To your point about unions, ELV doesn’t wish to engage or enrage any side of that debate but he will say this: Invariably, the restaurant managers and owners in unionized hotels complain about the unions, and the ones in non-union hotels complain equally about how all the good employees are across the street in a union shop. We’ve never been able to discern a difference in service levels (in places where we are not known), so we keep our yap shut about that kerfuffle.

And finally, we generally agree with your list of good and not-so-good places above, with one exception: we think you’re being unduly harsh on Comme Ça, but maybe that’s because we’re secretly in love with Kallie.

Sincerely,

ELV

7 thoughts on “Letter of the Week – Pete Peeved by Pallid Pomposity (and unions)

  1. Unions do add more than a dime to the cost of the meal. The majority of the cost of the meal is to pay for the employees and the location (rent/lease/whatever), both of which are influenced by unions.

    No way around that.

  2. Ah, the culinary union, where bad employees can’t be fired, and good employees will always be paid the same as the bad ones. Restaurant employees in Las Vegas are spoiled. Most wouldn’t make it in the “Real world” aka any other city.

  3. You know, this guy is full of it but be happy, because JC gave you your 15 minutes of fame. that is what you wanted, right?

    so your leaving Vegas, and you decide to shit on it on your way out. Typical, and your going to find greener grass on the other side right? Well consider the dumb down palates of tourist, those 40+ million that flock to Vegas surround las vegas in other cities. Cities that also contain over priced non-union food, hack cooks, dirty restaurants, bad service, shitty fucking food and all the shit your bitching about in Las Vegas.

    You know, I worked in other foodie cities and I have to say Vegas had its day of leading the industry back in the 03-06 time when every fucking chef wanted to open a restaurant. and if you went to cities like Portland you would see a mimic of what was happening in Vegas, then shit started to change and once again Vegas will rediscover itself as power transfers and so on… its less about the dining scene and more about the dynamics of Vegas.

    The strip is what it is and I think its fair to say every restaurant does at least one thing good, and knowing that is about being more of a good “foodie” than a bitch like yourself.

    That being said, I think its so fucking gay for people that exit Vegas to flip the bird so hard on the golden spoon that has been feeding your vices, giving you experience and allowing you to shove money under your mattress, thats if you didnt blow it all on tranny hookers. Yeah, I bet you didnt bitch when it was family dinner at your restaurant to feed your ugly face, assuming you worked in the industry. and if you dont work in the industry you really dont know shit.

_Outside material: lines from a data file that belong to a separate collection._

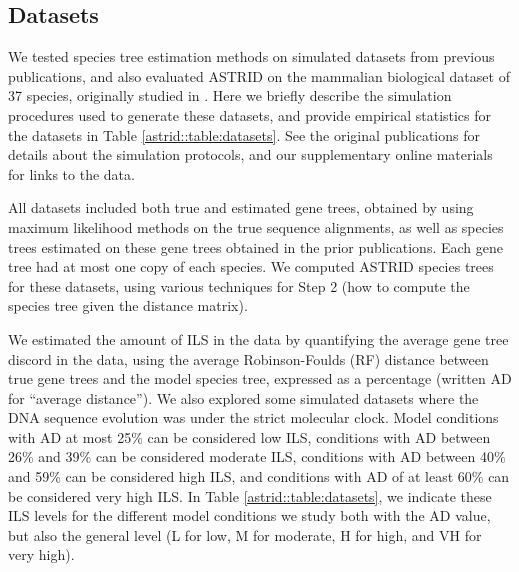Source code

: \subsection{Datasets}
We tested species tree estimation methods on 
simulated datasets from previous publications, and also evaluated
ASTRID on the mammalian biological dataset of 37 species,
originally studied in \cite{statbinning}.
Here we briefly describe the simulation procedures used to
generate these datasets, and provide empirical
statistics for the datasets 
in Table \ref{astrid::table:datasets}.
See the original publications for details about the simulation protocols,
and our supplementary online materials for links to the data.

All datasets
included both true and estimated gene trees, obtained by using maximum likelihood
methods on the true sequence alignments, as well as 
species trees estimated on these gene trees obtained in the
prior publications. 
Each gene tree had at most one copy of each species. 
We computed ASTRID 
species trees for these datasets, using various techniques for
Step 2 (how to compute the species tree given the distance matrix).

We estimated the amount of ILS in the data by quantifying the
average gene tree discord in the data, using the
average Robinson-Foulds (RF) \cite{RF} distance 
between true gene trees and the model species tree,
expressed as a percentage (written AD for ``average distance'').
We also explored some simulated datasets where the DNA sequence
evolution was under the strict molecular clock.
Model conditions with AD at most 25\% can be considered low ILS,
conditions with AD between 26\% and 39\% can be considered moderate ILS,
conditions with AD between 40\% and 59\% can be considered high ILS, and
conditions with AD of at least 60\% can be considered very high ILS. 
In Table \ref{astrid::table:datasets}, we indicate these  ILS levels for the different
model conditions we study both with the AD value, but also the general level (L for low,
M for moderate, H for high, and VH for very high).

    So back to being a foodie, if you would quit bitching and start exploring a deeper meaning of food and I think JC has done that over the past year, with his attention toward local flavorful eats, the exploitation of China town and various BBQ, lunch truck and other shit. Big flavor for cheap is what a foodie is all about, and if you cant find it, learn to fucking cook!!!!

    Eating at the French Laundry, go shove it Paleeze. Vegas is practical, no reason to blow your wad on expensive shit like that or even live in CA where your raped by the republic. Just go to Andres and have just as good food if not better; why? because there is fucking passion there.

    So leave this fucking place where nothing is orginal. what I would like to know, what is orginal and where the fuck else you going to find a 24 hour bar in your neighborhood? thats pretty original. and who gives a shit if people are materialistic. Some like fake tit bitches, others like maseratis, some like hemp clothing, some like crack. Materialism expands on all levels of society and culture, so once again go back to where you came from and live in your non materialistic, original and always good food thats never unjust over priced food.

    fin-

  4. tranny hookers?
    fake tit bitches?
    materialistic people?
    crack?

    sounds like you got “this humble burg” all figured out. You should speak to ELV about writing a guest column.